What the exercise asks:
Lines with "hfill": copy each one from the listing below.

Dataset records:
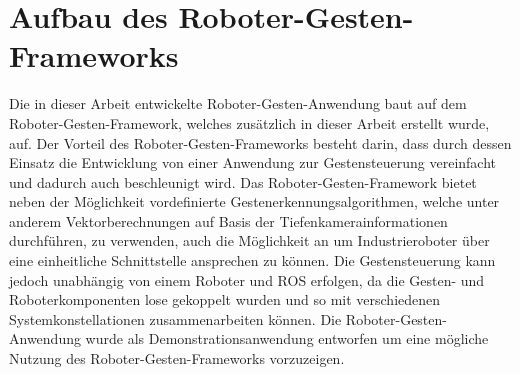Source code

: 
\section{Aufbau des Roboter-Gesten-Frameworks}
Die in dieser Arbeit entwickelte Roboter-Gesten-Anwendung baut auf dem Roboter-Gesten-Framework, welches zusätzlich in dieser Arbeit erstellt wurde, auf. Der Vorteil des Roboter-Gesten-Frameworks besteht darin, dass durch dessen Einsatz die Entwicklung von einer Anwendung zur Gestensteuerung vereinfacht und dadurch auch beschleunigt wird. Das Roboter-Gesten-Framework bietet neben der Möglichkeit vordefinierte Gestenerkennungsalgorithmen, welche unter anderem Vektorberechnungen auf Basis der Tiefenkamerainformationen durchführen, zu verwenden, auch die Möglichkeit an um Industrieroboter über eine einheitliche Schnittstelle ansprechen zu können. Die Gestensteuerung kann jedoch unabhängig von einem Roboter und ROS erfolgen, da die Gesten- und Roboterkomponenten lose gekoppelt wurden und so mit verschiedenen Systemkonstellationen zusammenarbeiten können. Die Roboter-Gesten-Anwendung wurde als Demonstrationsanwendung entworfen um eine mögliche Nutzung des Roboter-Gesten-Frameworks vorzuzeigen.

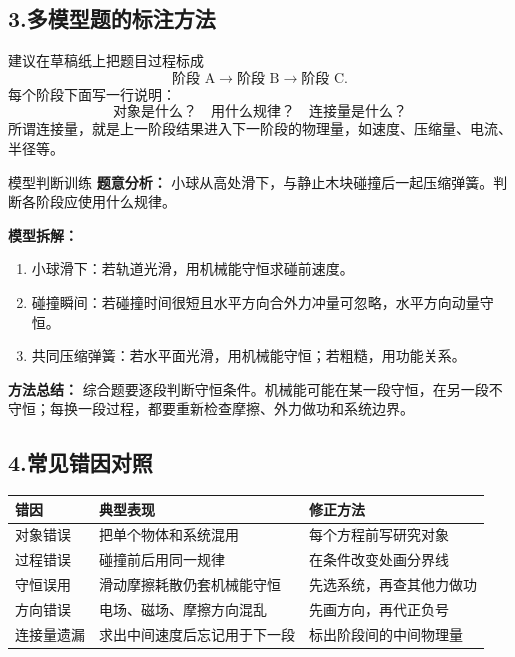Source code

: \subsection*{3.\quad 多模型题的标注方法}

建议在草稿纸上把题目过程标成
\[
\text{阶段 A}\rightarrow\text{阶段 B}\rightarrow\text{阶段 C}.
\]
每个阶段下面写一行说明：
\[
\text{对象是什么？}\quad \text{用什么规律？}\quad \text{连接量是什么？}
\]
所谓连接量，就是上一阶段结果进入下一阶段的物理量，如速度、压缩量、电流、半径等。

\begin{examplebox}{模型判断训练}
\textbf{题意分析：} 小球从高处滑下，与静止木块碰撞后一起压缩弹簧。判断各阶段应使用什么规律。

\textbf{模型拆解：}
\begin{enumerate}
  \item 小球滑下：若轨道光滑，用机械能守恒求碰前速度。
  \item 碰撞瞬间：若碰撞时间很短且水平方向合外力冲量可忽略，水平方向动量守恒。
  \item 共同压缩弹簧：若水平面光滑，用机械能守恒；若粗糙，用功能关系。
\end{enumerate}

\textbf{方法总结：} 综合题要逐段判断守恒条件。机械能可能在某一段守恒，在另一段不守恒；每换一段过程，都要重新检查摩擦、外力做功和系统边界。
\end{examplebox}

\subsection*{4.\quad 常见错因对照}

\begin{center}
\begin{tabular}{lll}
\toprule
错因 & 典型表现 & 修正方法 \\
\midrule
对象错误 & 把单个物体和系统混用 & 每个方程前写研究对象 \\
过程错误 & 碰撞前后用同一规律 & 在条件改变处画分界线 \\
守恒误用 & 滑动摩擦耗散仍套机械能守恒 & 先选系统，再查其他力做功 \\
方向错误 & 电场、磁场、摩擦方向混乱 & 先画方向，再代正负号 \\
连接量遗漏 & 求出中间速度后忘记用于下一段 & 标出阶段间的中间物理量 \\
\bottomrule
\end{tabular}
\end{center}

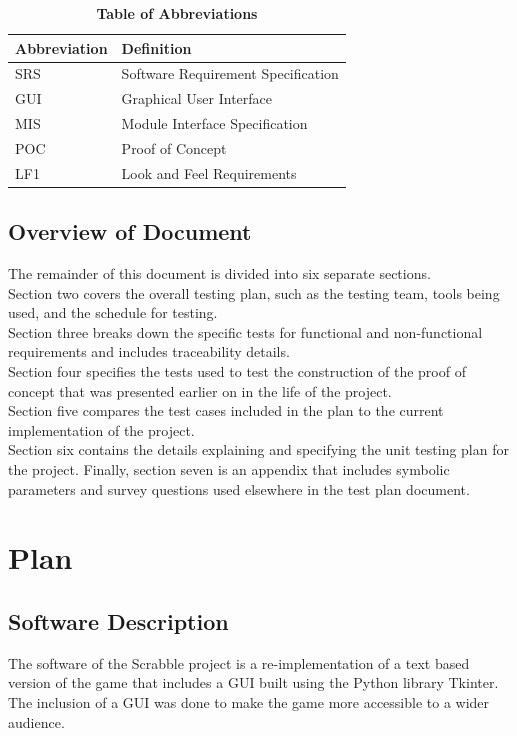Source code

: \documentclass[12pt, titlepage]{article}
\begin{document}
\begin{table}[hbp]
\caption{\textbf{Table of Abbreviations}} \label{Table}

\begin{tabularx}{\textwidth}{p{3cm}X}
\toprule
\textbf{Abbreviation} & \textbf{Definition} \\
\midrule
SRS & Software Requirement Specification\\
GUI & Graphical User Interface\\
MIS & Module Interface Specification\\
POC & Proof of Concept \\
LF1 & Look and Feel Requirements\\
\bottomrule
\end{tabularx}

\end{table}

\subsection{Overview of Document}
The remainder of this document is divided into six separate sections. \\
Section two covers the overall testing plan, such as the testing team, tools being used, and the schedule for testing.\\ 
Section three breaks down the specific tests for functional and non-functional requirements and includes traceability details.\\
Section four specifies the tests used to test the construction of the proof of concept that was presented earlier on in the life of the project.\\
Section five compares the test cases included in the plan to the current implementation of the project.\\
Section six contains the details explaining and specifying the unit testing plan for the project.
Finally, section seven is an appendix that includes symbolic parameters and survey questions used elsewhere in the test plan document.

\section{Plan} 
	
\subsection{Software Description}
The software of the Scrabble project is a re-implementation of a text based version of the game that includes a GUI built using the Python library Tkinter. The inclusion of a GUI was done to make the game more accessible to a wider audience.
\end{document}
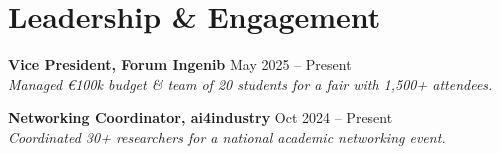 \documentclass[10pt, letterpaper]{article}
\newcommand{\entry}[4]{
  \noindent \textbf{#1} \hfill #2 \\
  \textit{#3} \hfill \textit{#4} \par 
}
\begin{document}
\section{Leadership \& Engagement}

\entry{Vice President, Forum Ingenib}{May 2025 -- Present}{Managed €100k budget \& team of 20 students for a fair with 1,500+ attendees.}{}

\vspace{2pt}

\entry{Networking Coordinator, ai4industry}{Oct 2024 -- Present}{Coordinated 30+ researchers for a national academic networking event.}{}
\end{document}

Answer:
  \noindent \textbf{#1} \hfill #2 \\
  \textit{#3} \hfill \textit{#4} \par 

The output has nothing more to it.